EXERCISE OBJECTIVE: Whenever a line contains the string "mathcal", copy it out of the entries.

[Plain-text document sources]
══════════════════════════════

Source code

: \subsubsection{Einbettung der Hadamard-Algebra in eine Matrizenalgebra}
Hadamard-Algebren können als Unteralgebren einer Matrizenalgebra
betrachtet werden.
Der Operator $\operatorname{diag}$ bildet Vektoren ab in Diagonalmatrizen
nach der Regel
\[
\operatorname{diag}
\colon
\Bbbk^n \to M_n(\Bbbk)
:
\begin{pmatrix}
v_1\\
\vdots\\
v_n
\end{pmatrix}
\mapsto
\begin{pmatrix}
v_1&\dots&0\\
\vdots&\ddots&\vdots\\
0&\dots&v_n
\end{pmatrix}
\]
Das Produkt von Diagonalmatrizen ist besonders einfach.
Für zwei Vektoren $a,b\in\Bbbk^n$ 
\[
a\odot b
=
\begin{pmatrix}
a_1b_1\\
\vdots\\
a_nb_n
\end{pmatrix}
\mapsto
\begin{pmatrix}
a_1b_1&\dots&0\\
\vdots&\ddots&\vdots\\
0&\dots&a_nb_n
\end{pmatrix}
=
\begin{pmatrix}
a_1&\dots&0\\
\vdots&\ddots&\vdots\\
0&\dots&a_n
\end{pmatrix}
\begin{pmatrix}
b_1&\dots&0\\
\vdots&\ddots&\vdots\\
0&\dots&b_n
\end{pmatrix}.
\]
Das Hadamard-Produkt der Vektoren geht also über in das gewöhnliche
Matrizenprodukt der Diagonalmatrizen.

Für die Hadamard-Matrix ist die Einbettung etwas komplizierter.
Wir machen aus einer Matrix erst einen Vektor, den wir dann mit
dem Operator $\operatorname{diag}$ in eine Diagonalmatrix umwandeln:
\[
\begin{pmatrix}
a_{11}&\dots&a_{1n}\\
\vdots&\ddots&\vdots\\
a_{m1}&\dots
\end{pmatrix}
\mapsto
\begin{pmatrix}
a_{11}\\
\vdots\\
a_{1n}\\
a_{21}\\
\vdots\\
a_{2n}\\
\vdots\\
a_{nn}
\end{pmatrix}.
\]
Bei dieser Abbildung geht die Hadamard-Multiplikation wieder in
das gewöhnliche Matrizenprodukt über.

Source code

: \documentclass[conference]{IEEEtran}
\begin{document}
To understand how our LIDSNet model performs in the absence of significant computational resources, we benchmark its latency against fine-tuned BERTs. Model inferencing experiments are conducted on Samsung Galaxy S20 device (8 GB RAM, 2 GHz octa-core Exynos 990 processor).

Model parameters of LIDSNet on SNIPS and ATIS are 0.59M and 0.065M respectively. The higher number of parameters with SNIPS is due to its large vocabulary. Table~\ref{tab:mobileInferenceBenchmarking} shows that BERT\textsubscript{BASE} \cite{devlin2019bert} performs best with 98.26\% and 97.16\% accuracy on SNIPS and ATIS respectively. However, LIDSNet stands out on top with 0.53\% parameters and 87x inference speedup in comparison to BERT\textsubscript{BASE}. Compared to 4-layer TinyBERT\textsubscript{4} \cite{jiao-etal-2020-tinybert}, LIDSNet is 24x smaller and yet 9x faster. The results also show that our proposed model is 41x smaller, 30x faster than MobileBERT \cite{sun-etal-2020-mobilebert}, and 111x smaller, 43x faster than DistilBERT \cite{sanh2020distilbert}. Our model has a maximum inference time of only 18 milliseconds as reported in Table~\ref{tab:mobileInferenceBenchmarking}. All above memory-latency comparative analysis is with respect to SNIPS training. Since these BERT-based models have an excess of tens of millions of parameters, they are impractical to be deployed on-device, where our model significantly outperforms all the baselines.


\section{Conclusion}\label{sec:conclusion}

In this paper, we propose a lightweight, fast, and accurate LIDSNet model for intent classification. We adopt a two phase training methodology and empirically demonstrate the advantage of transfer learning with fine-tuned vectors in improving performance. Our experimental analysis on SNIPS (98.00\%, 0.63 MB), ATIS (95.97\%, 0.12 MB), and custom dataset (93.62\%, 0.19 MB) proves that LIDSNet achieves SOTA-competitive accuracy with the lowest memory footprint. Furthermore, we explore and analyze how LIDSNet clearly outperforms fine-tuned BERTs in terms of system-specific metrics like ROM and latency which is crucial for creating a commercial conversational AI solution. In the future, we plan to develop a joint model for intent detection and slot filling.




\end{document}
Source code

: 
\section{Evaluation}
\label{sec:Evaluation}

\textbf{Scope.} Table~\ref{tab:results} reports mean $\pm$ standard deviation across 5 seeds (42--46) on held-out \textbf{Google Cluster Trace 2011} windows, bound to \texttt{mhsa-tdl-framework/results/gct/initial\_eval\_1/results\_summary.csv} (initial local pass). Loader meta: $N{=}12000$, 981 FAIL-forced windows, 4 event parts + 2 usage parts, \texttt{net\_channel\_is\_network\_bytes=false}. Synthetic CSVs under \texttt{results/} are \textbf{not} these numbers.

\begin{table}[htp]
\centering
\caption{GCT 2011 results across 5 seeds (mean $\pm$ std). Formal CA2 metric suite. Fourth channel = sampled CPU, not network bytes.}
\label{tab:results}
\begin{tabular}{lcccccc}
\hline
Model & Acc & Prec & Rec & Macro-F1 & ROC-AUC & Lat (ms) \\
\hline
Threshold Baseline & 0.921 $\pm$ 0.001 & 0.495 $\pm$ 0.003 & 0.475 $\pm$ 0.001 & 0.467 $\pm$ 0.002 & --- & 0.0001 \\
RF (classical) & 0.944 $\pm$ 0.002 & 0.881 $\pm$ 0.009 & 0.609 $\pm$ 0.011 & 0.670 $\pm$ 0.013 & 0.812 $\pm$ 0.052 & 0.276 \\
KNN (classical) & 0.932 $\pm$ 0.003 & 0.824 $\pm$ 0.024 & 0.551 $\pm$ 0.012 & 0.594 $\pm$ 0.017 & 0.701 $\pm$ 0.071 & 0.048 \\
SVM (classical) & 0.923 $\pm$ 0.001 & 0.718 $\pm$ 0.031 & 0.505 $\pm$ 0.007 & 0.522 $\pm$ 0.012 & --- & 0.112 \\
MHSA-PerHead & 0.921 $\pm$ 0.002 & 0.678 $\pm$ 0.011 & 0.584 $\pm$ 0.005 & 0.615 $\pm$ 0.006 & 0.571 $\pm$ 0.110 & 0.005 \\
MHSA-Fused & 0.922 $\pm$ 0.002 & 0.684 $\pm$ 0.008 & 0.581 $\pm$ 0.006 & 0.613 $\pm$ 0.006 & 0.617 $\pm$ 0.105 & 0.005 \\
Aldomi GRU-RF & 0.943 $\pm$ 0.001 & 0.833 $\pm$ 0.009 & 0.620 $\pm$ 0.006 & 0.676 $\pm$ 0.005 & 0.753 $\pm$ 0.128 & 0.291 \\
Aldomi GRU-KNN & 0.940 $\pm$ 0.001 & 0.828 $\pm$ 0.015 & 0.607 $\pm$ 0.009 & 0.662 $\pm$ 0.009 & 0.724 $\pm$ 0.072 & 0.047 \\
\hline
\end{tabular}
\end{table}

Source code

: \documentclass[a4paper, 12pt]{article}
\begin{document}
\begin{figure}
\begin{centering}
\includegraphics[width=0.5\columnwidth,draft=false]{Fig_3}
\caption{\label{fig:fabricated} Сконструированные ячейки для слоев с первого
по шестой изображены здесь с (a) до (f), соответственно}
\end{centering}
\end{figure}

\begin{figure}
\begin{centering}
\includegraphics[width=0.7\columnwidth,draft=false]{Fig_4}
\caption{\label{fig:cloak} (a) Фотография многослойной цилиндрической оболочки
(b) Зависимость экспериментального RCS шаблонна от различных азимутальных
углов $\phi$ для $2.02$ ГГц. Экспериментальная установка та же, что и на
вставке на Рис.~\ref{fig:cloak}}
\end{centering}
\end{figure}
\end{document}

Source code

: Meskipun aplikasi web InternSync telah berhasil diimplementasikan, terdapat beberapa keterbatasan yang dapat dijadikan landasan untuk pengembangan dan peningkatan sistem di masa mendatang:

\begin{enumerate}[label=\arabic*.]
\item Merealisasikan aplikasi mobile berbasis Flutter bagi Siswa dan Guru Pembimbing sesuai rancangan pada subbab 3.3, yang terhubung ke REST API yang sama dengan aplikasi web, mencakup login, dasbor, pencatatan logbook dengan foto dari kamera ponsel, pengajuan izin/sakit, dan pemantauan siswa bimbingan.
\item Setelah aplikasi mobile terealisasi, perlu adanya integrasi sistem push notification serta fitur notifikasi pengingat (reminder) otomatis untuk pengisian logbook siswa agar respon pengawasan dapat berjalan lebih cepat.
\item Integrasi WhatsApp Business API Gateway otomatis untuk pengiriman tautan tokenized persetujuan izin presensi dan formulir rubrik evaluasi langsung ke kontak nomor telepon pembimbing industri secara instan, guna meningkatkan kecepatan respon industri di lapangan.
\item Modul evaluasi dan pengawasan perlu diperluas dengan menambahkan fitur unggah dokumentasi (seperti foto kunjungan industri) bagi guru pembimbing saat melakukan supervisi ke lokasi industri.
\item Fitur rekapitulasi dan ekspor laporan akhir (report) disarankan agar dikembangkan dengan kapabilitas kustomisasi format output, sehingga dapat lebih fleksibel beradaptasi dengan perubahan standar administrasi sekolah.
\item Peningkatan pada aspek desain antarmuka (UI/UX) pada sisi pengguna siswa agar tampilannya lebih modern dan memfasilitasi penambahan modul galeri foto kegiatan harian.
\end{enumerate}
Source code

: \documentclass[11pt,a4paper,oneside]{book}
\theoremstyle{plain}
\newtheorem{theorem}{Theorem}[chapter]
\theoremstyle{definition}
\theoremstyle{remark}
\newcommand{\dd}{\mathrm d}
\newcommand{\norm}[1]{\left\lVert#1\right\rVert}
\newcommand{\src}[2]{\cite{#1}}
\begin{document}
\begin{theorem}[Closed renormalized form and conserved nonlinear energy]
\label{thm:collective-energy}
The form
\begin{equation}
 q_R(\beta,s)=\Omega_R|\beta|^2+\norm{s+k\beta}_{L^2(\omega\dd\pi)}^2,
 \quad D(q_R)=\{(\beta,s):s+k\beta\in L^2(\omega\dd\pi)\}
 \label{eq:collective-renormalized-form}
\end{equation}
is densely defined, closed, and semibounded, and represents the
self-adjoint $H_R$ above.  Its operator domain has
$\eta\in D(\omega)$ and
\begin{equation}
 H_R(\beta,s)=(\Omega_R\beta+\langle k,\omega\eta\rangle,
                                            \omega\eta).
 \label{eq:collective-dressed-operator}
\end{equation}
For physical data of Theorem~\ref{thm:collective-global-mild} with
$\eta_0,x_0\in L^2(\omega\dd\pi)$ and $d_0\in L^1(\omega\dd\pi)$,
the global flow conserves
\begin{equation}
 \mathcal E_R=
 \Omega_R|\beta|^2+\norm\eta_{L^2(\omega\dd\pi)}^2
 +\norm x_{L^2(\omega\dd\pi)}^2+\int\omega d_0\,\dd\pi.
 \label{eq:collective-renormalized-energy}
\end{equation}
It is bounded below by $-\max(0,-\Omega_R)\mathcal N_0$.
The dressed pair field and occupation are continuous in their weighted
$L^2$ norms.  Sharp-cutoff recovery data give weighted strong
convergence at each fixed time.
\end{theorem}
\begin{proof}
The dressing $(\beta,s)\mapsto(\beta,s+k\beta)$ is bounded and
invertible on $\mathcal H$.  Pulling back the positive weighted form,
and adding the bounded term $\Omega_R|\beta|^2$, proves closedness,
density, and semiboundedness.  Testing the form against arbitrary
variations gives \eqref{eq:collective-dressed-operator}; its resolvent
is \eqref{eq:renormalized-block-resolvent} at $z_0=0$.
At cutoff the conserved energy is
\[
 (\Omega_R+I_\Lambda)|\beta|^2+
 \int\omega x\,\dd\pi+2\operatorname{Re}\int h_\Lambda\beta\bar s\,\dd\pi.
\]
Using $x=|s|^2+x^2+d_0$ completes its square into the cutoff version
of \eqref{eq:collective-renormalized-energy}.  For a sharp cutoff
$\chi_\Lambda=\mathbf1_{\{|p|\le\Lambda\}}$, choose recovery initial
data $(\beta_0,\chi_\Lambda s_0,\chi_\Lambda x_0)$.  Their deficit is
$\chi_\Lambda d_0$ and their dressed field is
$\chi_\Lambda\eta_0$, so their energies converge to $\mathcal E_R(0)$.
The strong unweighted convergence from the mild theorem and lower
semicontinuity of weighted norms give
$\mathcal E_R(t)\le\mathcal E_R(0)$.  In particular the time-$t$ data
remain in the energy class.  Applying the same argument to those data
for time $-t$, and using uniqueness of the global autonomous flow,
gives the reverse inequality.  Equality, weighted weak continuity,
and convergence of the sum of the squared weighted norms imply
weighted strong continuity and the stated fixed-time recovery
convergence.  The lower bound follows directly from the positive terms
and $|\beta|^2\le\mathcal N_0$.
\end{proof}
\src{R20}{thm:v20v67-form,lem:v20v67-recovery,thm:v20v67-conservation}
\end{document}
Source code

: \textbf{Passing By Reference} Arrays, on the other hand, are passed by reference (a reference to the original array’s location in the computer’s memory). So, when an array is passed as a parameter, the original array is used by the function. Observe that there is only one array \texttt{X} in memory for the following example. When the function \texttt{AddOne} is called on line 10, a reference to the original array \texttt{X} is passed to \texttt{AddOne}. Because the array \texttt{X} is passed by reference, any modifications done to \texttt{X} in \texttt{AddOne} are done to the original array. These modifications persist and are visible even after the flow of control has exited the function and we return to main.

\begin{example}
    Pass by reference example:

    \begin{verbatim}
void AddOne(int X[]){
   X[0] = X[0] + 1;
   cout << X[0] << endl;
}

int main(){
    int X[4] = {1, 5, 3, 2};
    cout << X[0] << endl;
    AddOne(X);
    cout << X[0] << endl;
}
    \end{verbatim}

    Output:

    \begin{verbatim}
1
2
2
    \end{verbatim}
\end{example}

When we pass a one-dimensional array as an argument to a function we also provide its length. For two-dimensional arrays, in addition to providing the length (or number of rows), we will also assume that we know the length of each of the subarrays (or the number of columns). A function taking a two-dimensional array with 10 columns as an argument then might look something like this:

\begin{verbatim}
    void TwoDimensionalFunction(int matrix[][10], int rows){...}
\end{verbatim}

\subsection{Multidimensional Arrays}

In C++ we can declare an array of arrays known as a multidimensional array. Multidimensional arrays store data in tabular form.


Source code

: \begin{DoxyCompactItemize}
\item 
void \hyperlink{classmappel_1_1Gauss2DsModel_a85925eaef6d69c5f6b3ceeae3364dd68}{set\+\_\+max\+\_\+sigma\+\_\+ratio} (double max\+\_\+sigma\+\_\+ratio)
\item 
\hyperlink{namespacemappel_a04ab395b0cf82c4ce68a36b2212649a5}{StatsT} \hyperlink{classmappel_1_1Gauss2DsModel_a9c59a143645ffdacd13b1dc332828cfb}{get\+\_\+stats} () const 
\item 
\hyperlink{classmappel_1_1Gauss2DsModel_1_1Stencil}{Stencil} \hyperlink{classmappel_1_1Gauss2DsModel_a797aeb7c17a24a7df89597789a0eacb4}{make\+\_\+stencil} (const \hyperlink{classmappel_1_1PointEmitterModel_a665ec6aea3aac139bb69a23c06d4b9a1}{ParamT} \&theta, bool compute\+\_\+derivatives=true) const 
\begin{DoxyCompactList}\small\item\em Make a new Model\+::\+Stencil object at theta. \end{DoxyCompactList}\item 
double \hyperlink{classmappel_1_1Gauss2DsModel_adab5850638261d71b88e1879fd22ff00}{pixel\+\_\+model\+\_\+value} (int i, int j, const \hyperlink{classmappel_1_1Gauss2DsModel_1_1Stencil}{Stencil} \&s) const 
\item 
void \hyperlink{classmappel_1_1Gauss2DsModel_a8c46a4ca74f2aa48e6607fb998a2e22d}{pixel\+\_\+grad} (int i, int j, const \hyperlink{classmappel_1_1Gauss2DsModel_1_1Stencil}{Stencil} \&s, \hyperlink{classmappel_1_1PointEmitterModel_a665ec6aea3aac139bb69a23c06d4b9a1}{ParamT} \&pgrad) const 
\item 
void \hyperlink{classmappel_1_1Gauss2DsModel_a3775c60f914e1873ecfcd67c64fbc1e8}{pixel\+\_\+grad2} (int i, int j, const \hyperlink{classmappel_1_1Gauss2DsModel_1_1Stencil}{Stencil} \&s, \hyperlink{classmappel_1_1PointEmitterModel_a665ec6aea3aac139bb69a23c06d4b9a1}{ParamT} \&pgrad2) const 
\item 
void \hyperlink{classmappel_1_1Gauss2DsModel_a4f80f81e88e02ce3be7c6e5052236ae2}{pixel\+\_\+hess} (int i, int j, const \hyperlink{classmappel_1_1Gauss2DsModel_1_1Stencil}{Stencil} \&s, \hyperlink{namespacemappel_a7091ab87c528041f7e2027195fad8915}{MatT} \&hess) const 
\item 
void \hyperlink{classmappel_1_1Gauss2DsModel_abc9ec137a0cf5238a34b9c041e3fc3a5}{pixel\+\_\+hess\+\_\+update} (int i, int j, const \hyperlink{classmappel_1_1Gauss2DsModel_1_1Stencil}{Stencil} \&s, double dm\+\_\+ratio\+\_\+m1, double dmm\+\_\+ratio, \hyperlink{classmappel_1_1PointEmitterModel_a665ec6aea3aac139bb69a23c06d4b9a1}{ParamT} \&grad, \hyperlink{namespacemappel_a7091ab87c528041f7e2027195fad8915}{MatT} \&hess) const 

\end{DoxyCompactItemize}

══════════════════════════════

ANSWER SPACE:
 \mathcal E_R=
It is bounded below by $-\max(0,-\Omega_R)\mathcal N_0$.
invertible on $\mathcal H$.  Pulling back the positive weighted form,
$\chi_\Lambda\eta_0$, so their energies converge to $\mathcal E_R(0)$.
$\mathcal E_R(t)\le\mathcal E_R(0)$.  In particular the time-$t$ data
and $|\beta|^2\le\mathcal N_0$.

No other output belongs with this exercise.